Vacuum-Deposited Inorganic Perovskite Light-Emitting Diodes with External Quantum Efficiency Exceeding 10% Via Composition and Crystallinity Manipulation of Emission Layer Under High Vacuum

Overview

Journal Adv Sci (Weinh)

Specialty Biomedical Engineering

Date 2023 Feb 7

PMID 36748267

Authors

Chung-An Hsieh

Guang-Hsun Tan

Yung-Tang Chuang

Hao-Cheng Lin

Po-Ting Lai

Pei-En Jan

Bo-Han Chen

Chih-Hsuan Lu

Shang-Da Yang

Kai-Yuan Hsiao

Ming-Yen Lu

Li-Yin Chen

Hao-Wu Lin

Affiliations

Soon will be listed here.

Abstract

Although vacuum-deposited metal halide perovskite light-emitting diodes (PeLEDs) have great promise for use in large-area high-color-gamut displays, the efficiency of vacuum-sublimed PeLEDs currently lags that of solution-processed counterparts.

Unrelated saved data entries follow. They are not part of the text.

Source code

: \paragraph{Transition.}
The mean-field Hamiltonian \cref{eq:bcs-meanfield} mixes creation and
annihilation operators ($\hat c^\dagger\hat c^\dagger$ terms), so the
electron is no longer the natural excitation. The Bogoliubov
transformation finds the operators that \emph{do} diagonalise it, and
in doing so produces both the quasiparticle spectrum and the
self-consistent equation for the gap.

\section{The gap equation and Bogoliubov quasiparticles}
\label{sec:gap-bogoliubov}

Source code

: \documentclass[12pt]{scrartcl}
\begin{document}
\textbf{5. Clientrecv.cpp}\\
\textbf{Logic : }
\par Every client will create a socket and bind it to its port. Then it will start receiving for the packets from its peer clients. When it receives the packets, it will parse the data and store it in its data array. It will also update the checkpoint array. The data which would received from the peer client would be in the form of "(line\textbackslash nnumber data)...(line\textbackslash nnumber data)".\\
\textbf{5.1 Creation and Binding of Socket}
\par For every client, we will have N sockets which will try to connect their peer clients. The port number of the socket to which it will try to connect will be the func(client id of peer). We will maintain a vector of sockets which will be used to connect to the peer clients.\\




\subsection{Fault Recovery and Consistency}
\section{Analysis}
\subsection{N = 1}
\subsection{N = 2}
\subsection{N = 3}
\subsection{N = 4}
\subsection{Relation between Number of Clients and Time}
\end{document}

In this study, highly efficient vacuum-deposited PeLEDs are prepared through a process of optimizing the stoichiometric ratio of the sublimed precursors under high vacuum and incorporating ultrathin under- and upper-layers for the perovskite emission layer (EML). In contrast to the situation in most vacuum-deposited organic light-emitting devices, the properties of these perovskite EMLs are highly influenced by the presence and nature of the upper- and presublimed materials, thereby allowing us to enhance the performance of the resulting devices. By eliminating Pb° formation and passivating defects in the perovskite EMLs, the PeLEDs achieve an outstanding external quantum efficiency (EQE) of 10.9% when applying a very smooth and flat geometry; it reaches an extraordinarily high value of 21.1% when integrating a light out-coupling structure, breaking through the 10% EQE milestone of vacuum-deposited PeLEDs.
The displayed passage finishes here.